Because sometimes it’s the better way to communicate. Sometimes hearing someone’s voice allows you to connect in a way that the Georgia font can’t. We’ve gotten so reliant on being online constantly that we rarely even use our phones for their original, primary purpose. Sure, certain roles (sales, I’m talking to you) require talking on the phone each and every day, but for a lot of us, it simply doesn’t factor into our professional lives—unless we’re checking email.
And so the prospect of scheduling a phone meeting or suggesting a call to your new networking contact is kind of daunting. But it doesn’t have to be! Here are three steps to take to become a phone person overnight.
Or your brother, or cousin, or long-distance best friend. It doesn’t really matter who you call; what matters is that you make the call instead of relying on texting as per usual. Practice makes perfect, right? Many of us have become so anti-phone that the only way to get over the fear is to stop fearing it. Talking on the phone isn’t a strange phenomenon, I promise you.
Screening calls doesn’t have to be your default mode. I’ve gotten into the habit of setting up "phone dates" with my friends who live in various parts of the country, and along with frequent texting, it’s been a great way to stay connected. What’s more is that it’s helped me get over the hurdle of planning calls with my editorial team and expert I’m interviewing. It’s enabled me to better get to know people I work with and has strengthened many of my professional relationships.
Once you get over your initial discomfort of stepping out of your comfort zone and into the world of hopping on a call (sorry, but sometimes you really do just need to get off email and "hop on a call"), you’ll find that it’s really not so bad, it may save you time, and it may help you build and maintain connections.
If having a call with a remote coworker or client makes you nervous, it may simply be a result of feeling unprepared or anxious about the need to give your (hopefully) undivided attention to the person on the other end of the line. When you’re glued to your computer screen, you can multitask, beginning an email in one window, and scrolling LinkedIn profiles. You can get a quick read of the news, and you can send the attachment your boss asked you to send. You have time to figure out what you want to say, whereas on a phone call—professionally but sometimes personally, too—you’ve got to show up ready.
Avoid awkward silences, word stumbling, or rambling by writing down talking points. That way you’re less likely to forget things and more likely to emerge from the other side feeling like you had a productive conversation that would’ve taken way too many back-and-forth emails.
I’ve taken calls in busy hallways, in stairwells, in my bathroom. They were never the most fruitful—or clear—phone conversations, and it didn’t take long for me to realize it was because of poor planning. My open-office floorplan meant that if I didn’t book a conference room in advance or make a point to work from home in the morning and have the calls then, I was stuck moving from corner to corner to steal a bit of peace and quiet to talk without disturbing my coworkers. I’ve since learned from my amateur ways, and now I only plan calls if I know I have an appropriate place to situate myself.

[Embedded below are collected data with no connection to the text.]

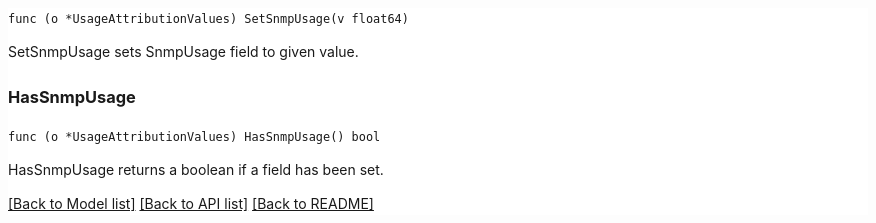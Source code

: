 `func (o *UsageAttributionValues) SetSnmpUsage(v float64)`

SetSnmpUsage sets SnmpUsage field to given value.

### HasSnmpUsage

`func (o *UsageAttributionValues) HasSnmpUsage() bool`

HasSnmpUsage returns a boolean if a field has been set.

[[Back to Model list]](../README.md#documentation-for-models) [[Back to API list]](../README.md#documentation-for-api-endpoints) [[Back to README]](../README.md)
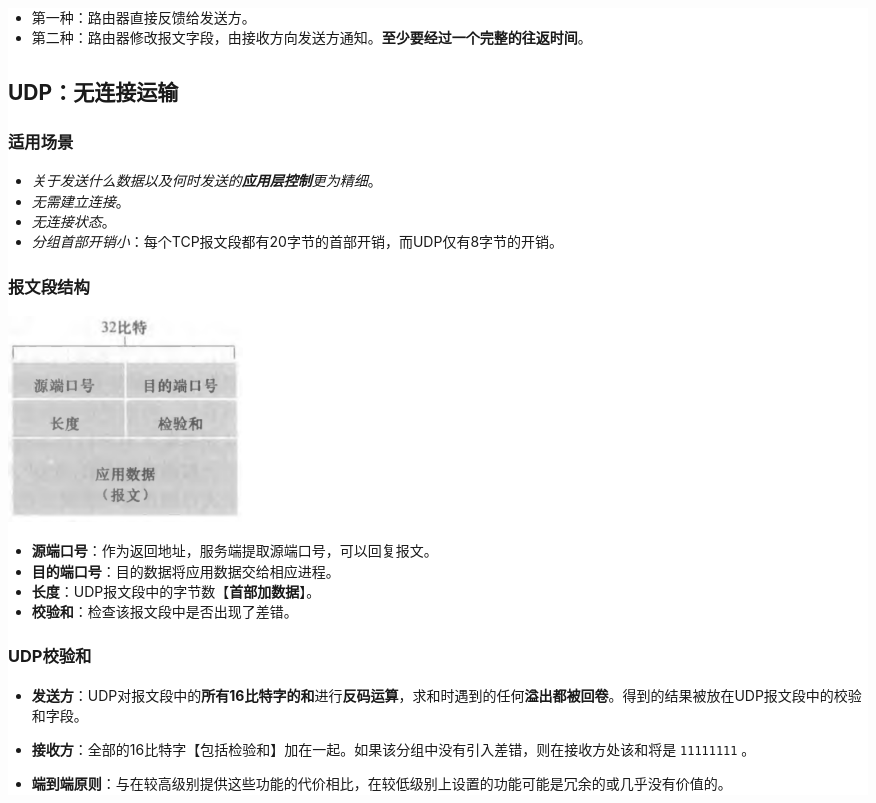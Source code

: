   - 第一种：路由器直接反馈给发送方。
  - 第二种：路由器修改报文字段，由接收方向发送方通知。**至少要经过一个完整的往返时间**。

## UDP：无连接运输

### 适用场景

- *关于发送什么数据以及何时发送的**应用层控制**更为精细*。
- *无需建立连接*。
- *无连接状态*。
- *分组首部开销小*：每个TCP报文段都有20字节的首部开销，而UDP仅有8字节的开销。

### 报文段结构

 <img src="./imgs/UDP报文段结构.png" alt="UDP报文段结构" style="zoom:40%;" />

- **源端口号**：作为返回地址，服务端提取源端口号，可以回复报文。
- **目的端口号**：目的数据将应用数据交给相应进程。
- **长度**：UDP报文段中的字节数【**首部加数据**】。
- **校验和**：检查该报文段中是否出现了差错。

### UDP校验和

- **发送方**：UDP对报文段中的**所有16比特字的和**进行**反码运算**，求和时遇到的任何**溢出都被回卷**。得到的结果被放在UDP报文段中的校验和字段。

- **接收方**：全部的16比特字【包括检验和】加在一起。如果该分组中没有引入差错，则在接收方处该和将是 `11111111` 。
- **端到端原则**：与在较高级别提供这些功能的代价相比，在较低级别上设置的功能可能是冗余的或几乎没有价值的。
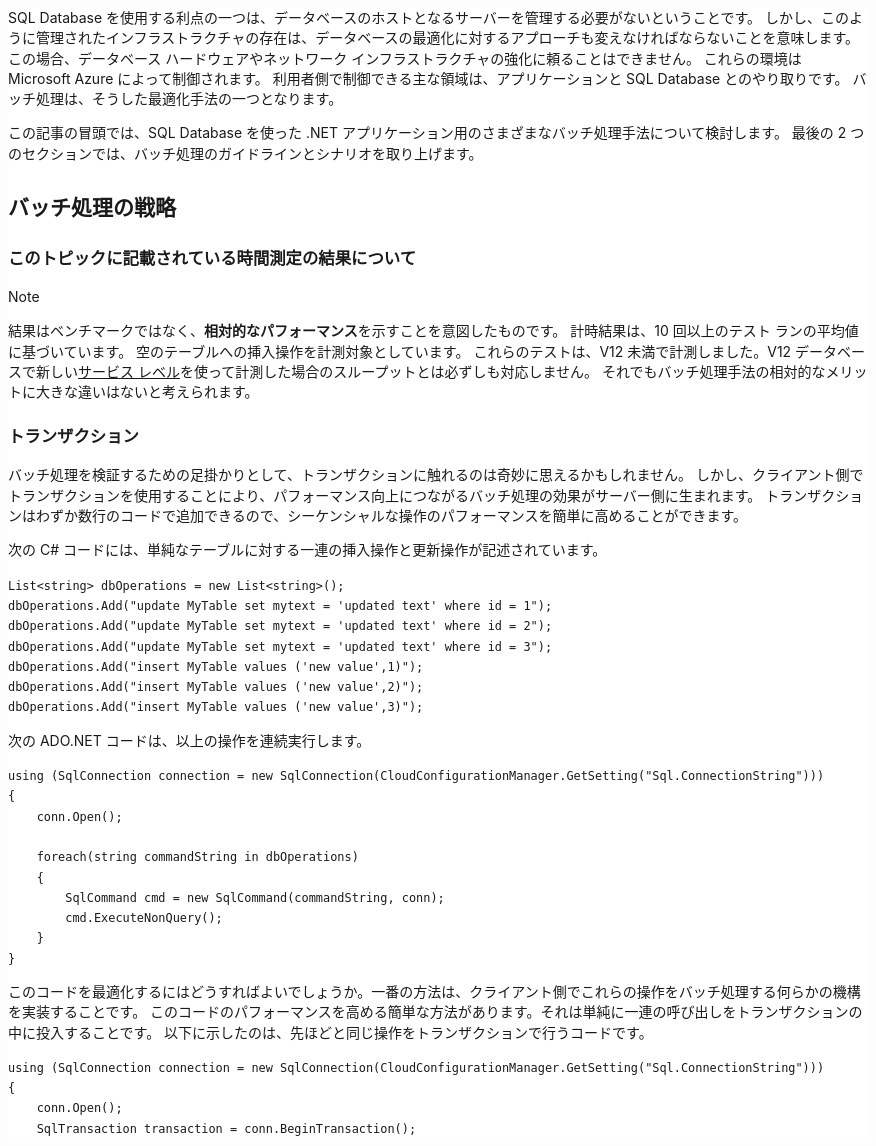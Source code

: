 SQL Database を使用する利点の一つは、データベースのホストとなるサーバーを管理する必要がないということです。 しかし、このように管理されたインフラストラクチャの存在は、データベースの最適化に対するアプローチも変えなければならないことを意味します。 この場合、データベース ハードウェアやネットワーク インフラストラクチャの強化に頼ることはできません。 これらの環境は Microsoft Azure によって制御されます。 利用者側で制御できる主な領域は、アプリケーションと SQL Database とのやり取りです。 バッチ処理は、そうした最適化手法の一つとなります。 

この記事の冒頭では、SQL Database を使った .NET アプリケーション用のさまざまなバッチ処理手法について検討します。 最後の 2 つのセクションでは、バッチ処理のガイドラインとシナリオを取り上げます。

## <a name="batching-strategies"></a>バッチ処理の戦略
### <a name="note-about-timing-results-in-this-topic"></a>このトピックに記載されている時間測定の結果について
> [!NOTE]
> 結果はベンチマークではなく、**相対的なパフォーマンス**を示すことを意図したものです。 計時結果は、10 回以上のテスト ランの平均値に基づいています。 空のテーブルへの挿入操作を計測対象としています。 これらのテストは、V12 未満で計測しました。V12 データベースで新しい[サービス レベル](sql-database-service-tiers.md)を使って計測した場合のスループットとは必ずしも対応しません。 それでもバッチ処理手法の相対的なメリットに大きな違いはないと考えられます。
> 
> 

### <a name="transactions"></a>トランザクション
バッチ処理を検証するための足掛かりとして、トランザクションに触れるのは奇妙に思えるかもしれません。 しかし、クライアント側でトランザクションを使用することにより、パフォーマンス向上につながるバッチ処理の効果がサーバー側に生まれます。 トランザクションはわずか数行のコードで追加できるので、シーケンシャルな操作のパフォーマンスを簡単に高めることができます。

次の C# コードには、単純なテーブルに対する一連の挿入操作と更新操作が記述されています。

    List<string> dbOperations = new List<string>();
    dbOperations.Add("update MyTable set mytext = 'updated text' where id = 1");
    dbOperations.Add("update MyTable set mytext = 'updated text' where id = 2");
    dbOperations.Add("update MyTable set mytext = 'updated text' where id = 3");
    dbOperations.Add("insert MyTable values ('new value',1)");
    dbOperations.Add("insert MyTable values ('new value',2)");
    dbOperations.Add("insert MyTable values ('new value',3)");

次の ADO.NET コードは、以上の操作を連続実行します。

    using (SqlConnection connection = new SqlConnection(CloudConfigurationManager.GetSetting("Sql.ConnectionString")))
    {
        conn.Open();

        foreach(string commandString in dbOperations)
        {
            SqlCommand cmd = new SqlCommand(commandString, conn);
            cmd.ExecuteNonQuery();                   
        }
    }

このコードを最適化するにはどうすればよいでしょうか。一番の方法は、クライアント側でこれらの操作をバッチ処理する何らかの機構を実装することです。 このコードのパフォーマンスを高める簡単な方法があります。それは単純に一連の呼び出しをトランザクションの中に投入することです。 以下に示したのは、先ほどと同じ操作をトランザクションで行うコードです。

    using (SqlConnection connection = new SqlConnection(CloudConfigurationManager.GetSetting("Sql.ConnectionString")))
    {
        conn.Open();
        SqlTransaction transaction = conn.BeginTransaction();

Making an effort to set myself up well before I’m required to be on my A-game has been a huge help and has cut down on distractions and losing track of what the person on the other end is saying. Maybe you like walking around, maybe you derive energy from a purposeful stroll around the block with your headset in, tuned into the phone meeting. The key is to figure out you need to feel at ease—a cup of coffee, ear buds, room to walk around, a window to look out of, a blank wall ahead of you, a chair to relax in—and then make it happen before your next call.
You may never fall in love with dialing numbers. You may continue to resist being a phone person, but at the very least, you shouldn’t fear it. Give yourself room to occasionally embrace taking the conversation from typing to using your voice. You never know when you might need to bring your best phone game—an interview, talking to your remote boss about a raise, having a difficult conversation with a colleague—and if you get cozy with the idea of it now, it’ll be a heck of a lot easier when there’s something important on the line.